WHAT YOU SHOULD DO:
An exact copy is needed of the lines in the entries below from the line with "- 例如[[apple-shortcut]]中可能就有需要左滑右滑的" up to and including the line with "MessageDataCorruptException Class Events", and of nothing else. Leave the pictures out.

Saved data entries:

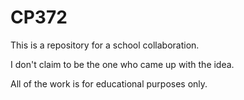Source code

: # CP372

This is a repository for a school collaboration.

I don't claim to be the one who came up with the idea. 

All of the work is for educational purposes only.
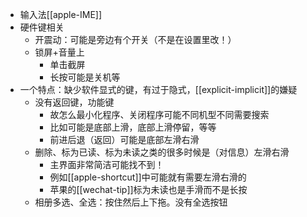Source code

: - 输入法[[apple-IME]]
- 硬件键相关
  - 开震动：可能是旁边有个开关（不是在设置里改！）
  - 锁屏+音量上
    - 单击截屏
    - 长按可能是关机等
- 一个特点：缺少软件显式的键，有过于隐式，[[explicit-implicit]]的嫌疑
  - 没有返回键，功能键
    - 故怎么最小化程序、关闭程序可能不同机型不同需要搜索
    - 比如可能是底部上滑，底部上滑停留，等等
    - 前进后退（返回）可能是底部左滑右滑
  - 删除、标为已读、标为未读之类的很多时候是（对信息）左滑右滑
    - 主界面非常简洁可能找不到！
    - 例如[[apple-shortcut]]中可能就有需要左滑右滑的
    - 苹果的[[wechat-tip]]标为未读也是手滑而不是长按
  - 相册多选、全选：按住然后上下拖。没有全选按钮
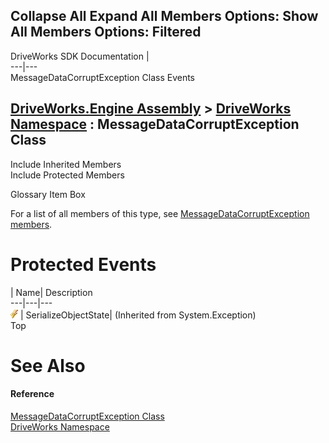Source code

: Collapse All Expand All Members Options: Show All  Members Options: Filtered   
---  
DriveWorks SDK Documentation  |   
---|---  
MessageDataCorruptException Class Events   
  
[DriveWorks.Engine Assembly](topic2156.md) > [DriveWorks Namespace](topic2159.md) : MessageDataCorruptException Class  
---  
  
Include Inherited Members    
Include Protected Members    


Glossary Item Box

For a list of all members of this type, see [MessageDataCorruptException members](topic3693.md).

# Protected Events

| Name| Description  
---|---|---  
![Protected Event](dotnetimages/protectedEvent.gif)| SerializeObjectState|  (Inherited from System.Exception)  
Top

# See Also

#### Reference

[MessageDataCorruptException Class](topic3692.md)   
[DriveWorks Namespace](topic2159.md)


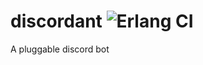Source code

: # discordant ![Erlang CI](https://github.com/mikeyhc/discordant/workflows/Erlang%20CI/badge.svg)
A pluggable discord bot
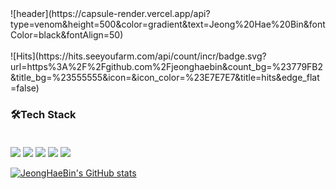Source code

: <div aligen =center>
  ![header](https://capsule-render.vercel.app/api?type=venom&height=500&color=gradient&text=Jeong%20Hae%20Bin&fontColor=black&fontAlign=50)
  <br></br>
  ![Hits](https://hits.seeyoufarm.com/api/count/incr/badge.svg?url=https%3A%2F%2Fgithub.com%2Fjeonghaebin&count_bg=%23779FB2&title_bg=%23555555&icon=&icon_color=%23E7E7E7&title=hits&edge_flat=false)
</div>

<h3 aligen =center>
  🛠️Tech Stack
   <br></br> 
  </h3>
  <img src="https://img.shields.io/badge/html5-E34F26?style=for-the-badge&logo=html5&logoColor=white"> 
  <img src="https://img.shields.io/badge/css-1572B6?style=for-the-badge&logo=css3&logoColor=white"> 
  <img src="https://img.shields.io/badge/javascript-F7DF1E?style=for-the-badge&logo=javascript&logoColor=black">
  <img src="https://img.shields.io/badge/react-61DAFB?style=for-the-badge&logo=react&logoColor=black"> 
  <img src="https://img.shields.io/badge/python-3776AB?style=for-the-badge&logo=python&logoColor=white"> 



[![JeongHaeBin's GitHub stats](https://github-readme-stats.vercel.app/api?username=JeongHaeBin&show_icons=true&theme=radical)](https://github.com/anuraghazra/github-readme-stats)



























  


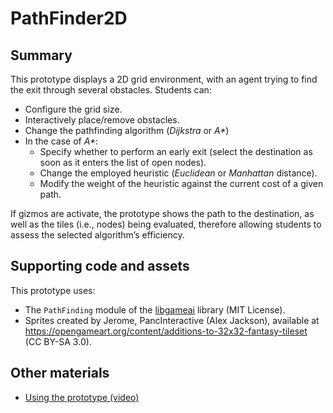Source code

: # PathFinder2D

## Summary

This prototype displays a 2D grid environment, with an agent trying to find the
exit through several obstacles. Students can:

- Configure the grid size.
- Interactively place/remove obstacles.
- Change the pathfinding algorithm (_Dijkstra_ or _A*_)
- In the case of _A*_:
  - Specify whether to perform an early exit (select the destination as soon as
    it enters the list of open nodes).
  - Change the employed heuristic (_Euclidean_ or _Manhattan_ distance).
  - Modify the weight of the heuristic against the current cost of a given path.

If gizmos are activate, the prototype shows the path to the destination, as well
as the tiles (i.e., nodes) being evaluated, therefore allowing students to
assess the selected algorithm’s efficiency.

## Supporting code and assets

This prototype uses:

- The `PathFinding` module of the [libgameai] library (MIT License).
- Sprites created by Jerome, PancInteractive (Alex Jackson), available at
  <https://opengameart.org/content/additions-to-32x32-fantasy-tileset>
  (CC BY-SA 3.0).

## Other materials

- [Using the prototype (video)](https://youtu.be/912M4zDCLB4)

[libgameai]:https://github.com/nunofachada/libgameai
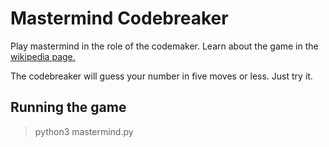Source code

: Mastermind Codebreaker
======================

Play mastermind in the role of the codemaker. Learn about the game in the [wikipedia page.](https://en.wikipedia.org/wiki/Mastermind_(board_game))

The codebreaker will guess your number in five moves or less. Just try it.

## Running the game

> python3 mastermind.py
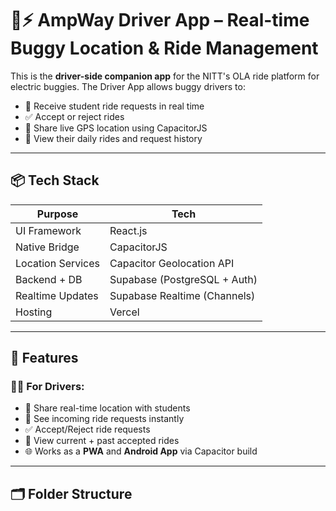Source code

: # 🚕⚡ AmpWay Driver App – Real-time Buggy Location & Ride Management

This is the **driver-side companion app** for the NITT's OLA ride platform for electric buggies. The Driver App allows buggy drivers to:

- 🔔 Receive student ride requests in real time  
- ✅ Accept or reject rides  
- 📍 Share live GPS location using CapacitorJS  
- 📄 View their daily rides and request history  

---

## 📦 Tech Stack

| Purpose            | Tech                          |
|--------------------|-------------------------------|
| UI Framework       | React.js                      |
| Native Bridge      | CapacitorJS                   |
| Location Services  | Capacitor Geolocation API     |
| Backend + DB       | Supabase (PostgreSQL + Auth)  |
| Realtime Updates   | Supabase Realtime (Channels)  |
| Hosting            | Vercel                        |

---

## 🧭 Features

### 🧑‍✈️ For Drivers:
- 📍 Share real-time location with students
- 🔔 See incoming ride requests instantly
- ✅ Accept/Reject ride requests
- 🧾 View current + past accepted rides
- 🌐 Works as a **PWA** and **Android App** via Capacitor build

---

## 🗂️ Folder Structure

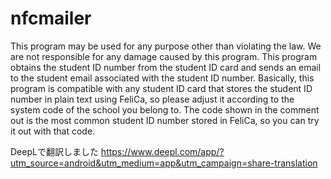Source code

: # nfcmailer

This program may be used for any purpose other than violating the law.
We are not responsible for any damage caused by this program.
This program obtains the student ID number from the student ID card and sends an email to the student email associated with the student ID number.
Basically, this program is compatible with any student ID card that stores the student ID number in plain text using FeliCa, so please adjust it according to the system code of the school you belong to.
The code shown in the comment out is the most common student ID number stored in FeliCa, so you can try it out with that code.

DeepLで翻訳しました https://www.deepl.com/app/?utm_source=android&utm_medium=app&utm_campaign=share-translation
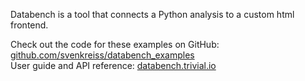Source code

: <!--
Title: Databench Examples
-->

Databench is a tool that connects a Python analysis to a custom html
frontend.

Check out the code for these examples on GitHub:
[github.com/svenkreiss/databench_examples](https://github.com/svenkreiss/databench_examples)<br />
User guide and API reference:
[databench.trivial.io](http://databench.trivial.io)
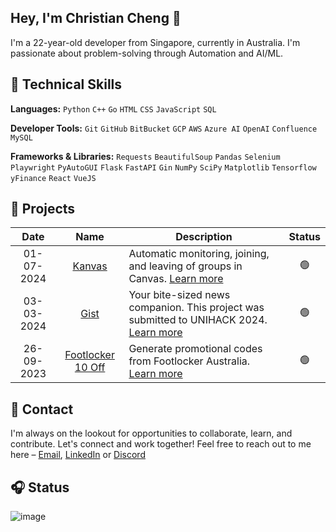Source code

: ## Hey, I'm Christian Cheng 👋</h1>

I'm a 22-year-old developer from Singapore, currently in Australia. I'm passionate about problem-solving through Automation and AI/ML.

## 🧰 Technical Skills

**Languages:** `Python` `C++` `Go` `HTML` `CSS` `JavaScript` `SQL`

**Developer Tools:** `Git` `GitHub` `BitBucket` `GCP` `AWS` `Azure AI` `OpenAI` `Confluence` `MySQL`

**Frameworks & Libraries:** `Requests` `BeautifulSoup` `Pandas` `Selenium` `Playwright` `PyAutoGUI` `Flask` `FastAPI` `Gin` `NumPy` `SciPy` `Matplotlib` `Tensorflow` `yFinance` `React` `VueJS`

## 🚧 Projects

| Date | Name | Description | Status |
|:----:|:----:|-------------|:------:|
| 01-07-2024 | [Kanvas](https://github.com/christiancheng15/Kanvas) | Automatic monitoring, joining, and leaving of groups in Canvas. [Learn more](https://github.com/christiancheng15/Kanvas) | 🟢 |
| 03-03-2024 | [Gist](https://github.com/christiancheng15/UNIHACK-2024) | Your bite-sized news companion. This project was submitted to UNIHACK 2024. [Learn more](https://devpost.com/software/gist-ryfdhn) | 🟢 |
| 26-09-2023 | [Footlocker 10 Off](https://github.com/christiancheng15/Footlocker-10-Off) | Generate promotional codes from Footlocker Australia. [Learn more](https://github.com/christiancheng15/Footlocker-10-Off) | 🟢 |

## 💬 Contact

I'm always on the lookout for opportunities to collaborate, learn, and contribute. Let's connect and work together! Feel free to reach out to me here – [Email](christiancheng15@gmail.com), [LinkedIn](https://www.linkedin.com/in/christiancheng15/) or [Discord](https://discordapp.com/users/910033554644295750)

## 🎧 Status

![image](https://discord-readme-badge.vercel.app/api?id=910033554644295750)

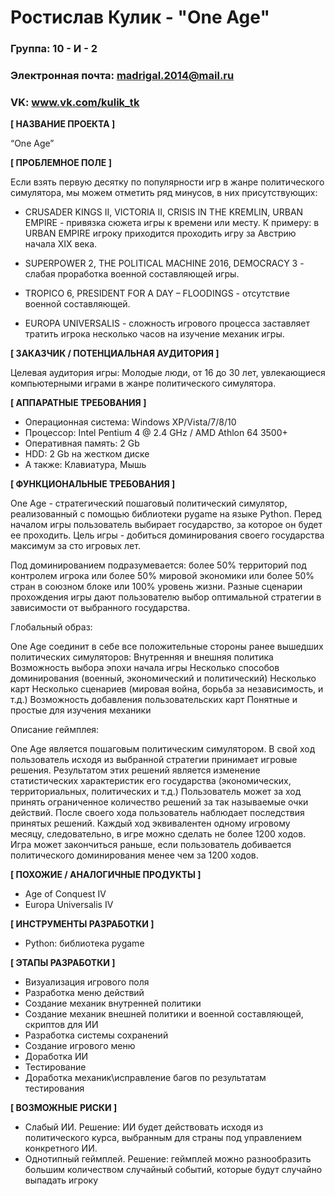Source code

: # Ростислав Кулик - "One Age"

### Группа: 10 - И - 2
### Электронная почта: madrigal.2014@mail.ru
### VK: www.vk.com/kulik_tk


**[ НАЗВАНИЕ ПРОЕКТА ]**

“One Age”

**[ ПРОБЛЕМНОЕ ПОЛЕ ]**

Если взять первую десятку по популярности игр в жанре политического симулятора, мы можем отметить ряд минусов, в них присутствующих:

* CRUSADER KINGS II, VICTORIA II, CRISIS IN THE KREMLIN, URBAN EMPIRE - привязка сюжета игры к времени или месту. К примеру: в URBAN EMPIRE игроку приходится проходить игру за Австрию начала XIX века. 

* SUPERPOWER 2, THE POLITICAL MACHINE 2016, DEMOCRACY 3 - слабая проработка военной составляющей игры.

* TROPICO 6, PRESIDENT FOR A DAY – FLOODINGS - отсутствие военной составляющей.

* EUROPA UNIVERSALIS - сложность игрового процесса заставляет тратить игрока несколько часов на изучение механик игры.


**[ ЗАКАЗЧИК / ПОТЕНЦИАЛЬНАЯ АУДИТОРИЯ ]**

Целевая аудитория игры:
Молодые люди, от 16 до 30 лет, увлекающиеся компьютерными играми в жанре политического симулятора.

**[ АППАРАТНЫЕ ТРЕБОВАНИЯ ]** 


* Операционная система: Windows XP/Vista/7/8/10
* Процессор: Intel Pentium 4 @ 2.4 GHz / AMD Athlon 64 3500+
* Оперативная память: 2 Gb
* HDD: 2 Gb на жестком диске
* А также: Клавиатура, Мышь


**[ ФУНКЦИОНАЛЬНЫЕ ТРЕБОВАНИЯ ]**


One Age - стратегический пошаговый политический симулятор, реализованный с помощью библиотеки pygame на языке Python.
Перед началом игры пользователь выбирает государство, за которое он будет ее проходить.
Цель игры - добиться доминирования своего государства максимум за сто игровых лет.

Под доминированием подразумевается:
    более 50% территорий под контролем игрока
    или
    более 50% мировой экономики
    или
    более 50% стран в союзном блоке
    или
    100% уровень жизни.
Разные сценарии прохождения игры дают пользователю выбор оптимальной стратегии в зависимости от выбранного государства.

Глобальный образ:

One Age соединит в себе все положительные стороны ранее вышедших политических симуляторов:
Внутренняя и внешняя политика
Возможность выбора эпохи начала игры
Несколько способов доминирования (военный, экономический и политический)
Несколько карт
Несколько сценариев (мировая война, борьба за независимость, и т.д.)
Возможность добавления пользовательских карт
Понятные и простые для изучения механики
 
Описание геймплея:

One Age является пошаговым политическим симулятором.
В свой ход пользователь исходя из выбранной стратегии принимает игровые решения. Результатом этих решений является изменение статистических характеристик его государства (экономических, территориальных, политических и т.д.)
Пользователь может за ход принять ограниченное количество решений за так называемые очки действий. После своего хода пользователь наблюдает последствия принятых решений. Каждый ход эквивалентен одному игровому месяцу, следовательно, в игре можно сделать не более 1200 ходов.
Игра может закончиться раньше, если пользователь добивается политического доминирования менее чем за 1200 ходов.


**[ ПОХОЖИЕ / АНАЛОГИЧНЫЕ ПРОДУКТЫ ]**

* Age of Conquest IV
* Europa Universalis IV


**[ ИНСТРУМЕНТЫ РАЗРАБОТКИ ]**

* Python: библиотека pygame

**[ ЭТАПЫ РАЗРАБОТКИ ]**

* Визуализация игрового поля
* Разработка меню действий
* Создание механик внутренней политики
* Создание механик внешней политики и военной составляющей, скриптов для ИИ
* Разработка системы сохранений
* Создание игрового меню
* Доработка ИИ
* Тестирование
* Доработка механик\исправление багов по результатам тестирования

**[ ВОЗМОЖНЫЕ РИСКИ ]**

* Слабый ИИ.
Решение: ИИ будет действовать исходя из политического курса, выбранным для страны под управлением конкретного ИИ. 
* Однотипный геймплей.
Решение: геймплей можно разнообразить большим количеством случайный событий, которые будут случайно выпадать игроку 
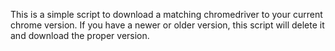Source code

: This is a simple script to download a matching chromedriver to your current chrome version. If you have a newer or older version, this script will delete it and download the proper version.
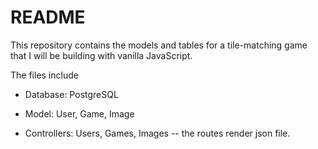 # README

This repository contains the models and tables for a tile-matching game that I will be building with vanilla JavaScript.

The files include


* Database: PostgreSQL

* Model: User, Game, Image

* Controllers: Users, Games, Images -- the routes render json file.


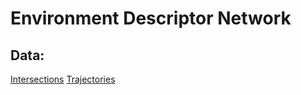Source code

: # Environment Descriptor Network

## Data:
[Intersections](https://drive.google.com/file/d/1jwq-nkTvDE3aa_eWUdy4bvn-QRvPkuw7/view?usp=sharing)
[Trajectories](https://drive.google.com/drive/folders/1mpR_7TO8ltWmhzp1g_-HnENf4grPVAmT?usp=sharing)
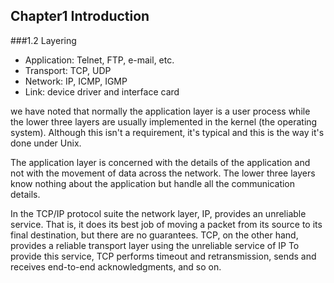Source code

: 
## Chapter1 Introduction

###1.2 Layering

- Application: Telnet, FTP, e-mail, etc.
- Transport: TCP, UDP
- Network: IP, ICMP, IGMP
- Link: device driver and interface card

we have noted that normally the application layer is a user process while the lower three layers are usually implemented in the kernel (the operating system). Although this isn't a requirement, it's typical and this is the way it's done under Unix.

The application layer is concerned with the details of the application and not with the movement of data across the network. The lower three layers know nothing about the application but handle all the communication details.

In the TCP/IP protocol suite the network layer, IP, provides an unreliable service. That is, it does its best job of moving a packet from its source to its final destination, but there are no guarantees. TCP, on the other hand, provides a reliable transport layer using the unreliable service of IP To provide this service, TCP performs timeout and retransmission, sends and receives end-to-end acknowledgments, and so on.
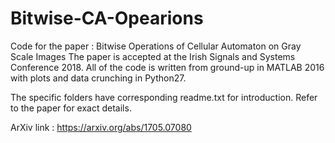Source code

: # Bitwise-CA-Opearions
Code for the paper : Bitwise Operations of Cellular Automaton on Gray Scale Images
The paper is accepted at the Irish Signals and Systems Conference 2018.
All of the code is written from ground-up in MATLAB 2016 with plots and data crunching in Python27.

The specific folders have corresponding readme.txt for introduction. Refer to the paper for exact details. 

ArXiv link : https://arxiv.org/abs/1705.07080
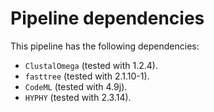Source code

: # Pipeline dependencies

This pipeline has the following dependencies:
- `ClustalOmega` (tested with 1.2.4).
- `fasttree` (tested with 2.1.10-1).
- `CodeML` (tested with 4.9j).
- `HYPHY` (tested with 2.3.14).
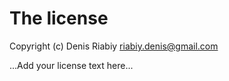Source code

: # The license

Copyright (c) Denis Riabiy <riabiy.denis@gmail.com>

...Add your license text here...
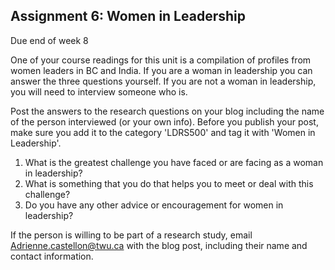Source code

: ## Assignment 6: Women in Leadership

Due end of week 8

One of your course readings for this unit is a compilation of profiles from women leaders in BC and India.  If you are a woman in leadership you can answer the three questions yourself. If you are not a woman in leadership, you will need to interview someone who is.

Post the answers to the research questions on your blog including the name of the person interviewed \(or your own info\). Before you publish your post, make sure you add it to the category 'LDRS500' and tag it with 'Women in Leadership'.

1. What is the greatest challenge you have faced or are facing as a woman in leadership?
2. What is something that you do that helps you to meet or deal with this challenge?
3. Do you have any other advice or encouragement for women in leadership?

If the person is willing to be part of a research study, email Adrienne.castellon@twu.ca with the blog post, including their name and contact information. 

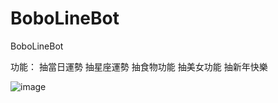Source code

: # BoboLineBot
 BoboLineBot
 
 功能：
 抽當日運勢
 抽星座運勢
 抽食物功能
 抽美女功能
 抽新年快樂
 
![image](https://user-images.githubusercontent.com/33471758/215326238-e04841f0-8605-4213-8e94-fc9d95331062.png)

RESPONSE TO THE EXERCISE:
    - 例如[[apple-shortcut]]中可能就有需要左滑右滑的
    - 苹果的[[wechat-tip]]标为未读也是手滑而不是长按
  - 相册多选、全选：按住然后上下拖。没有全选按钮
Source code

: Collapse All Expand All Members Options: Show All  Members Options: Filtered   
---  
DriveWorks SDK Documentation  |   
---|---  
MessageDataCorruptException Class Events   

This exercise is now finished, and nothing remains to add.